New Metro colors, “badges” and nomenclature appeared prominently on SEPTA’s website Wednesday morning, accelerating implementation of a long-planned transformation of wayfinding signage on the rail transit network.

SEPTA plans a two-year changeover, moving station to station, to communicate name changes to riders, including:

  1. SEPTA Metro: the umbrella term for SEPTA’s subway, elevated, and trolley lines

  2. L: Market-Frankford Line

  3. B: Broad Street Line

  4. T: Subway-surface trolleys

  5. G: Route 15 trolleys

  6. M: Norristown High Speed line

  7. D: Media-Sharon Hill Line

“Once we get those terms in circulation, it gives us the ability to start implementing changes a lot faster than we have been,” said Lex Powers, SEPTA’s director of service information design.

New designations — for example, an L on a blue background for the Market-Frankford elevated — will appear alongside the current branding online to “ease the transition,” Powers said.

The septa.org website draws about 100,000 views daily, or three million a month.

Ultimately, the Broad Street Line subway, the Market-Frankford Line, trolleys in the city and Delaware County, and the Norristown High Speed Line (eventually “M” on a purple background) will be part of the Metro ecosystem.

Already, the new wayfinding symbol system has appeared at the redesigned Drexel Station at 30th Street. It will serve a role similar to that of a model house in a development.

After four years of research and engagement with riders, SEPTA in 2021 announced its master wayfinding plan with the aim of making images easier to see and understand quickly.

Lines will be denoted by capital letters and color badges instead of pictographs of rail vehicles over colored backgrounds. The hues historically associated with them, such as orange for the Broad Street Line, blue for the Market-Frankford Line (the El), and green for trolley routes, will be retained.

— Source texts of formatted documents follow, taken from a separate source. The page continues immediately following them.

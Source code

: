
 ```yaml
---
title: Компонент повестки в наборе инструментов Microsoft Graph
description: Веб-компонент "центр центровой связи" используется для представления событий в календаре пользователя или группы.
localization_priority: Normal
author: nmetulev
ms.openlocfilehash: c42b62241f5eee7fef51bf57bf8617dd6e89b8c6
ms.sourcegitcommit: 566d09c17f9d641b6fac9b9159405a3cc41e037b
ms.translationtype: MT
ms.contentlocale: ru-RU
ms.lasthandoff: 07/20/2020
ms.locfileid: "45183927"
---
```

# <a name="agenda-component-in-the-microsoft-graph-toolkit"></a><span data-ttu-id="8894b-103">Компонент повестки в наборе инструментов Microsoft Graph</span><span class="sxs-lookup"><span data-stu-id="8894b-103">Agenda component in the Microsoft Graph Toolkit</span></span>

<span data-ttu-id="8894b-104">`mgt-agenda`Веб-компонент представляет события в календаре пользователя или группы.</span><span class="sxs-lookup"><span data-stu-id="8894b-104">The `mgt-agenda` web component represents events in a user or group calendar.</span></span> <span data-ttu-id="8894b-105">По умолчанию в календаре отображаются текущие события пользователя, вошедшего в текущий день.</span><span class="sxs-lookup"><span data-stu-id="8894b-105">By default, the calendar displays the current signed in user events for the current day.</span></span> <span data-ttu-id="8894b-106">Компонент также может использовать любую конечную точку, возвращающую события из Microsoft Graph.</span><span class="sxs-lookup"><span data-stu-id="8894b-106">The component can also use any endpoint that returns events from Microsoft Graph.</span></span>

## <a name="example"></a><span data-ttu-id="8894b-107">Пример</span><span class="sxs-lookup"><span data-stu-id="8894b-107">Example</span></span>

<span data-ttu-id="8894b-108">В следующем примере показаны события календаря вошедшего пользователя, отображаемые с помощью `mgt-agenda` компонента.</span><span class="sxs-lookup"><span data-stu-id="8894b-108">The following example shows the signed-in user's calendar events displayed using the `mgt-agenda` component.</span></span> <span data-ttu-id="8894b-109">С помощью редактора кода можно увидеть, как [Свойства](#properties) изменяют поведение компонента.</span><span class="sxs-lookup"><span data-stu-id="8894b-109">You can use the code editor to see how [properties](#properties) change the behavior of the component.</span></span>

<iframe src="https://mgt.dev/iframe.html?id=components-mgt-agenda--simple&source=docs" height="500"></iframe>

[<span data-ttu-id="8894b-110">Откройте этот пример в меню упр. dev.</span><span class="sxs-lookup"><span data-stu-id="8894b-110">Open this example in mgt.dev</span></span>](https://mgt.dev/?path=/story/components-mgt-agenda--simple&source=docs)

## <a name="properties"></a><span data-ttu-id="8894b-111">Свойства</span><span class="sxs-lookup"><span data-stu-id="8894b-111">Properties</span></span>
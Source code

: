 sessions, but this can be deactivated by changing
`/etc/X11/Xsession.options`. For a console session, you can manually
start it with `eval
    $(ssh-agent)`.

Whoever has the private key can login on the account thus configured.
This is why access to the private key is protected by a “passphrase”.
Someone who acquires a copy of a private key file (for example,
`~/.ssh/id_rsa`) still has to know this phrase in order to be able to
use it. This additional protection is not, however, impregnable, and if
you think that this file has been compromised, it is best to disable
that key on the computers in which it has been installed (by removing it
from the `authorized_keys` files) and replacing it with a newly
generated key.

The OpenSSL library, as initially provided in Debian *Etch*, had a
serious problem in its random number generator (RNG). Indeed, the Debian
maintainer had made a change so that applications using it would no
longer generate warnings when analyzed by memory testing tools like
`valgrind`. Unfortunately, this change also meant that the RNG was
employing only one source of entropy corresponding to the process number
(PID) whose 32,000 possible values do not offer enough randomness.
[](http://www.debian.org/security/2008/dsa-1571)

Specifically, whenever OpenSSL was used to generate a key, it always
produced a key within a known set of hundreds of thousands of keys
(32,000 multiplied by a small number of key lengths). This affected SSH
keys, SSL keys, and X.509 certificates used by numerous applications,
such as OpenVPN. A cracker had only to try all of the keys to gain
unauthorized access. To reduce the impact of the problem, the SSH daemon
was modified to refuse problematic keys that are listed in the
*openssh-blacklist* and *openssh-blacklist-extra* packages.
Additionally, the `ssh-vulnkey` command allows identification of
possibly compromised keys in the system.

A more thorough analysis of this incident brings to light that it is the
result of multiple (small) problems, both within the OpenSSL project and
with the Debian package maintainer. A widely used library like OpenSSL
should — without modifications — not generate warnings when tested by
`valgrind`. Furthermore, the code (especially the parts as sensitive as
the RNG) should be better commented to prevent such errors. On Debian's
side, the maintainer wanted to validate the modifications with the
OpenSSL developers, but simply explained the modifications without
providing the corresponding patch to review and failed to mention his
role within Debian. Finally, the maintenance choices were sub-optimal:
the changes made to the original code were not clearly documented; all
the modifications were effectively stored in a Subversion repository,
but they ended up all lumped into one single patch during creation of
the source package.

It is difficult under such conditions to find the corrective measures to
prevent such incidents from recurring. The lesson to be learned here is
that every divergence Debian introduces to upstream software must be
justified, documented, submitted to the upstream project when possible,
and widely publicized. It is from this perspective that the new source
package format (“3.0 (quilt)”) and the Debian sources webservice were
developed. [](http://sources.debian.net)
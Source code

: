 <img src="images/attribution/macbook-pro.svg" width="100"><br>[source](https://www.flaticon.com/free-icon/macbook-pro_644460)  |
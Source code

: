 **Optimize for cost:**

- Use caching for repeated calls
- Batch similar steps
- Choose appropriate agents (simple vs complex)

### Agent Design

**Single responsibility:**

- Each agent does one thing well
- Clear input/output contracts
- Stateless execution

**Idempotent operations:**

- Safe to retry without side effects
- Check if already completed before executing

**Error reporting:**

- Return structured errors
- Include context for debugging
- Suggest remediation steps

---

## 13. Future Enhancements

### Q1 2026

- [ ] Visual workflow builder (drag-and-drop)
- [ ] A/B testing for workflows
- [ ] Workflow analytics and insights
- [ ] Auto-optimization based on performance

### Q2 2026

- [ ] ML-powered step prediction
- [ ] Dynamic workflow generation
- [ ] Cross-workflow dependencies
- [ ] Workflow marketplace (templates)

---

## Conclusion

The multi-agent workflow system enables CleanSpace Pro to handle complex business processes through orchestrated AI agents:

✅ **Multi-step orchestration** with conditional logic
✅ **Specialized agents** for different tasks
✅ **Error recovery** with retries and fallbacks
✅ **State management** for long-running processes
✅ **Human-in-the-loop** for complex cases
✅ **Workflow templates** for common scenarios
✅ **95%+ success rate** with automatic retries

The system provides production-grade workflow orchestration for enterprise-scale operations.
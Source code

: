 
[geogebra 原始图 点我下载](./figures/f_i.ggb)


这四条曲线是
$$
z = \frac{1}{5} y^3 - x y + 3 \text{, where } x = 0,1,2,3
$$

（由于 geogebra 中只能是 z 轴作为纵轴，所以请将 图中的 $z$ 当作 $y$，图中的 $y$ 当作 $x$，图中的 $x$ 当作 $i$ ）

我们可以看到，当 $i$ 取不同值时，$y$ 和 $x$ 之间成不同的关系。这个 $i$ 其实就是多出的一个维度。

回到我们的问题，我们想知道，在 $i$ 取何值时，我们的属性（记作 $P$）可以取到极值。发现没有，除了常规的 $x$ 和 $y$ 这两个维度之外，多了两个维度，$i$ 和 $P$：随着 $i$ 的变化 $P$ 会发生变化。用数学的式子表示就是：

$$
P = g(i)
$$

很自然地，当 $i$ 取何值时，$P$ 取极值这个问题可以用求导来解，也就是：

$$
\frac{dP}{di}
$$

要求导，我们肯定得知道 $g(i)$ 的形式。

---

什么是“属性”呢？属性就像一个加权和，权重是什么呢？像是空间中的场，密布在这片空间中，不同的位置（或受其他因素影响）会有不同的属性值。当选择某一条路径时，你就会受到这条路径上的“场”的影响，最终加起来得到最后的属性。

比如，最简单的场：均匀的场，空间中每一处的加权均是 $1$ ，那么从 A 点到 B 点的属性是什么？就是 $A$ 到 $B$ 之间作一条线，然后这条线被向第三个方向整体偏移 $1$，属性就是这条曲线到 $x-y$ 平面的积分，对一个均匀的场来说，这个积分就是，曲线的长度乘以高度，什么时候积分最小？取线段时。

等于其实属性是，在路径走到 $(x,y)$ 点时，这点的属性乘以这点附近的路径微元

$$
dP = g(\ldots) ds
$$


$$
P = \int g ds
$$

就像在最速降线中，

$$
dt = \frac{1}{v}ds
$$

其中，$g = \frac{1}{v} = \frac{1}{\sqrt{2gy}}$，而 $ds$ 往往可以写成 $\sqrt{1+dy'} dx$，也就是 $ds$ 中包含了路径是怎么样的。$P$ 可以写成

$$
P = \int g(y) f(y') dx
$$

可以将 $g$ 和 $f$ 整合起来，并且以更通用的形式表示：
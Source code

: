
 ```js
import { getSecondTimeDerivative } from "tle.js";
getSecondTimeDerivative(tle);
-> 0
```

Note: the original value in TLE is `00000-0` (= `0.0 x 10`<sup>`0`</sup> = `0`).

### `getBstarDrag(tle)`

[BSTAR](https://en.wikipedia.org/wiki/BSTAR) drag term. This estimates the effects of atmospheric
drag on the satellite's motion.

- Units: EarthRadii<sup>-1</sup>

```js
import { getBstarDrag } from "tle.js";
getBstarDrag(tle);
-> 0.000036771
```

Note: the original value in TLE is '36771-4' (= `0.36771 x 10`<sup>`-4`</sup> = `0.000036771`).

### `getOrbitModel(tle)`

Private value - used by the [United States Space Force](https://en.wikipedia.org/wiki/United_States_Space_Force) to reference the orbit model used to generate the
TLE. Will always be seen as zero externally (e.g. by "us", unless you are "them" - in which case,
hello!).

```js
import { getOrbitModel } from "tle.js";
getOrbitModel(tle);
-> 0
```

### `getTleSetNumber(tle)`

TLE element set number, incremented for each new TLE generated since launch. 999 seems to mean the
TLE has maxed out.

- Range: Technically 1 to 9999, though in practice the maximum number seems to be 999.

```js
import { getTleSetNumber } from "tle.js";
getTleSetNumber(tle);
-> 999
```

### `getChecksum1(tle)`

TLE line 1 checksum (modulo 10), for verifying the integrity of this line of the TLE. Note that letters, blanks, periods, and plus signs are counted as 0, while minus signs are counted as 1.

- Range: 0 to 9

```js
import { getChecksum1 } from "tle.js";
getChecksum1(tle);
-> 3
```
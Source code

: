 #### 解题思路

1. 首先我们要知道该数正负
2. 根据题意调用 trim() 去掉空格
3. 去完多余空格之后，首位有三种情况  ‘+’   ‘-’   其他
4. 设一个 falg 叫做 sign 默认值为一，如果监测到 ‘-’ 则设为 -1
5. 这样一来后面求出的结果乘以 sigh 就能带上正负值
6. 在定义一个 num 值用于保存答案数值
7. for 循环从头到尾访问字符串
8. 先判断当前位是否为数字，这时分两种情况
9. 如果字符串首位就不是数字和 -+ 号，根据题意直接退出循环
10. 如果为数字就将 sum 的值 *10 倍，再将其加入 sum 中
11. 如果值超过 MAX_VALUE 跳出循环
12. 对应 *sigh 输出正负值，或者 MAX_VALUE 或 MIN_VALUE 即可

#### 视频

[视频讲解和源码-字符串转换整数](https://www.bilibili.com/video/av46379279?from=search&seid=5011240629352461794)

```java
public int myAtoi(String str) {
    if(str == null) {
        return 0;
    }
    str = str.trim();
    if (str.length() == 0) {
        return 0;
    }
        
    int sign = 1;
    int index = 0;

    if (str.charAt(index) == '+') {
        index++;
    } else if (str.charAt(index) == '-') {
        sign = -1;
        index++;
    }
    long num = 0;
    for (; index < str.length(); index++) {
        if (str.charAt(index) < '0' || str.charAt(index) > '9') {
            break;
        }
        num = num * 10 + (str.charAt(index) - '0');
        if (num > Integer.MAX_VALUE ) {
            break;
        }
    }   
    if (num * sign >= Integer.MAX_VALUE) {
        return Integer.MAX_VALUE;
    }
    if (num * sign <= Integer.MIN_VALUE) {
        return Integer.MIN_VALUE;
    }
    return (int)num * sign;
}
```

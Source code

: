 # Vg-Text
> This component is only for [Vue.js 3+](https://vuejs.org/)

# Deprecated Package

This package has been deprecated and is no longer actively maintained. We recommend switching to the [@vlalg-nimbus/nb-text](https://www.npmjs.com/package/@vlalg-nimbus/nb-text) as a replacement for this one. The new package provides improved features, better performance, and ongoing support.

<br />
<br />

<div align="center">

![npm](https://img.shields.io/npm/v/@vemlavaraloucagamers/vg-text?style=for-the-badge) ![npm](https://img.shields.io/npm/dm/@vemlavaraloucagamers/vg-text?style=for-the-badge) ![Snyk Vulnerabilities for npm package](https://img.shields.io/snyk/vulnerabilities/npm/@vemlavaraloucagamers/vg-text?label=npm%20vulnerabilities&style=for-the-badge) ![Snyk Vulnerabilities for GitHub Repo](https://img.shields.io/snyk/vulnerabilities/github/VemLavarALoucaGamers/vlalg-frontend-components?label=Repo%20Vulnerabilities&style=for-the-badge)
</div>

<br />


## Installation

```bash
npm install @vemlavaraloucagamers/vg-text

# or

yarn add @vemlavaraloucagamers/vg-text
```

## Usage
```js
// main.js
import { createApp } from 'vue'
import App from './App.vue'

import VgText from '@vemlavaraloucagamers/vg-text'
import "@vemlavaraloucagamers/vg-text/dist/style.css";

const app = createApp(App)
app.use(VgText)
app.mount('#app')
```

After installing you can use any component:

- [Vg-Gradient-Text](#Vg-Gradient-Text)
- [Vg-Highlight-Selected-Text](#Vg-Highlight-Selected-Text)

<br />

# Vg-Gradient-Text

The project will include new, less-cluttered maps that show bus connections at stations and “neighborhood maps” to help orient riders as they leave a station. In addition, station names will be adjusted to eliminate duplicates (such as two Girard stations).

SEPTA plans to complete the Broad Street Line first, then move to the Market-Frankford Line, trolley lines and the NHSL, officials said.

Work begins later this year with a redo of the signage at City Hall and 15th Street Stations, the center of the transit system — and the most heavily used.

“Through our research, unsurprisingly, we found that it was the most confusing station to navigate,” Powers said. “So if we can get that right, I think we can show a lot of people the potential of the project.”